What is the biggest risk of a home equity line of credit?

When you use the equity in your home for a loan, the lender will place a lien on your property, so losing your home is a possibility if you fail to pay back the money you have borrowed.

In some states, a second mortgage such as a home equity loan may be a recourse loan. This means that the lender can also use a range of legal means to collect the outstanding debt that you fail to pay, including garnishing your wages and placing a levy on your bank account. Check this List to see whether a home equity loan in your state is a recourse loan.

What should I watch for with interest rates?

Be wary of a low introductory rate that can make a loan seem very affordable but is different from the APR in your loan agreement. A lender might offer a temporary discounted interest rate as an “introductory rate” that may be lower than the stated APR but then increases at the end of six months.

Can I rent out my house if I have a home equity line of credit?

Some lenders require that you live in your home as your primary residence. In these situations, you will not be able to rent it out. Review your loan agreement carefully. In other cases, you may be able to rent out part of your home if you continue to live there.

What if I change my mind after taking out a home equity loan?

If your home is your primary residence, the Truth in Lending Act gives you three days to change your mind for any reason after taking out a home equity loan. Once you inform the lender in writing during the first three days, the lender must refund all fees—including the application and appraisal fees.

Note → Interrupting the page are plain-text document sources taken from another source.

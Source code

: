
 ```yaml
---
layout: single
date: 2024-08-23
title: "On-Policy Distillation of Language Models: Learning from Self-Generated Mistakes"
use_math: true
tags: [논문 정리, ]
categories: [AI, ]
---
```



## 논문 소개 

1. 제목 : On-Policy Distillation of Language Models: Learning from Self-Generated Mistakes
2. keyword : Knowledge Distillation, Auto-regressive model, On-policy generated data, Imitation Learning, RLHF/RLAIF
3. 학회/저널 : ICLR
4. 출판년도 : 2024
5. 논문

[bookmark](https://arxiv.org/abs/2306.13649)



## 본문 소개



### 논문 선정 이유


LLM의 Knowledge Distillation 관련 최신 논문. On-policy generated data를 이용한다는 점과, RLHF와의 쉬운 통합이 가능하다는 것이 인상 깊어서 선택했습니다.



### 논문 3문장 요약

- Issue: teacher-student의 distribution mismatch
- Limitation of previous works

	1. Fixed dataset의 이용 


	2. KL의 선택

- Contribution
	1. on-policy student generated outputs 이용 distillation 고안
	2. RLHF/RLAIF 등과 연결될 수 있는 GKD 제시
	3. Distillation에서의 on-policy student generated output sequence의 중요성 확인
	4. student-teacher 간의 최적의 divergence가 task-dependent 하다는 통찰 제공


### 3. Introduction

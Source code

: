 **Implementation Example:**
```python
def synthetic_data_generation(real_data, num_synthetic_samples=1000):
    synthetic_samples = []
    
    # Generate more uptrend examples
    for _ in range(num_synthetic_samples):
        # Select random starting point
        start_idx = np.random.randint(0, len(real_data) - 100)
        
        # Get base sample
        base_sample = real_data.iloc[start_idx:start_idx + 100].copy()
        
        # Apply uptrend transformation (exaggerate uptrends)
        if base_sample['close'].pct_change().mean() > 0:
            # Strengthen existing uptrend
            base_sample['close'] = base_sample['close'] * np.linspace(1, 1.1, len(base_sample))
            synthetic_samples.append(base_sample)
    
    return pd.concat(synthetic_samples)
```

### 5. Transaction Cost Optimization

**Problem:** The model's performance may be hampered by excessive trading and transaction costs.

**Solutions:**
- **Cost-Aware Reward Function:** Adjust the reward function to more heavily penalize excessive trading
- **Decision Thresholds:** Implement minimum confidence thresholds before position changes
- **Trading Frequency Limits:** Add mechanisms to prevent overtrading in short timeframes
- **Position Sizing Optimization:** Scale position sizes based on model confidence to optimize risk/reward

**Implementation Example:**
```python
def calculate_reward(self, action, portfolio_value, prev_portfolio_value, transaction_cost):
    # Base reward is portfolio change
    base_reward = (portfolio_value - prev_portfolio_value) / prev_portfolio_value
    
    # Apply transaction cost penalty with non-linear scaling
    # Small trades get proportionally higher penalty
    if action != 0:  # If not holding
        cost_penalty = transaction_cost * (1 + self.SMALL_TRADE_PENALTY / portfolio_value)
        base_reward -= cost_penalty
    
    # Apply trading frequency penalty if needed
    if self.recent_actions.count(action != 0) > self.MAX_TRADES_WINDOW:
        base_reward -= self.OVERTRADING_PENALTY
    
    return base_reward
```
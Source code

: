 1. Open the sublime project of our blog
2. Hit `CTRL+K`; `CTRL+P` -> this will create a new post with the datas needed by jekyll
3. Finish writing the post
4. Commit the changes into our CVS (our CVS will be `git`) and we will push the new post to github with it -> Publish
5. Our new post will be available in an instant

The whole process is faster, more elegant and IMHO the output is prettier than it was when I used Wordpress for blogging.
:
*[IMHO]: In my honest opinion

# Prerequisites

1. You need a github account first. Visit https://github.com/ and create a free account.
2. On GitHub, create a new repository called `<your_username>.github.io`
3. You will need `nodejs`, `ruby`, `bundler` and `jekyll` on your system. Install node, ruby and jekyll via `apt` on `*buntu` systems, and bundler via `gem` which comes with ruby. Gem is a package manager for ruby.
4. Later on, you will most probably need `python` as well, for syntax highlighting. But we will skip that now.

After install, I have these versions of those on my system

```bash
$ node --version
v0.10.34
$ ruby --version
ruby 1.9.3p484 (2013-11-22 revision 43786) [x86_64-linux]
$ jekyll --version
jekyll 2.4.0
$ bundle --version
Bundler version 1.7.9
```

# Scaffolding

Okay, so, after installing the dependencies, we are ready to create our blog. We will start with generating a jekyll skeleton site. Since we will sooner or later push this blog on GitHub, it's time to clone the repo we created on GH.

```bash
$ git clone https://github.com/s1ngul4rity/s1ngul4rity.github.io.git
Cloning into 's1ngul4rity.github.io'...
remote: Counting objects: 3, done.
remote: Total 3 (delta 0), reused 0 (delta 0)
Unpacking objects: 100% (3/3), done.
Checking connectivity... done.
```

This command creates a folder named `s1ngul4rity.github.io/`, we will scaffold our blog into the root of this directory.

I get a lot of offers for financial products. What are some danger signs that can help me to avoid scams?

Whether you are considering a home equity line of credit, reverse mortgage, refinancing, or investing some of your hard-earned cash, unscrupulous marketers may appear on your doorstep or through your networking groups.  The U.S. Securities and Exchange Commission offers advice to seniors on how to avoid investment fraud and scams.

How can I avoid going further into debt?

Remember that you cannot get out of debt by taking on more debt. You need to make a budget and be disciplined about how you spend your money.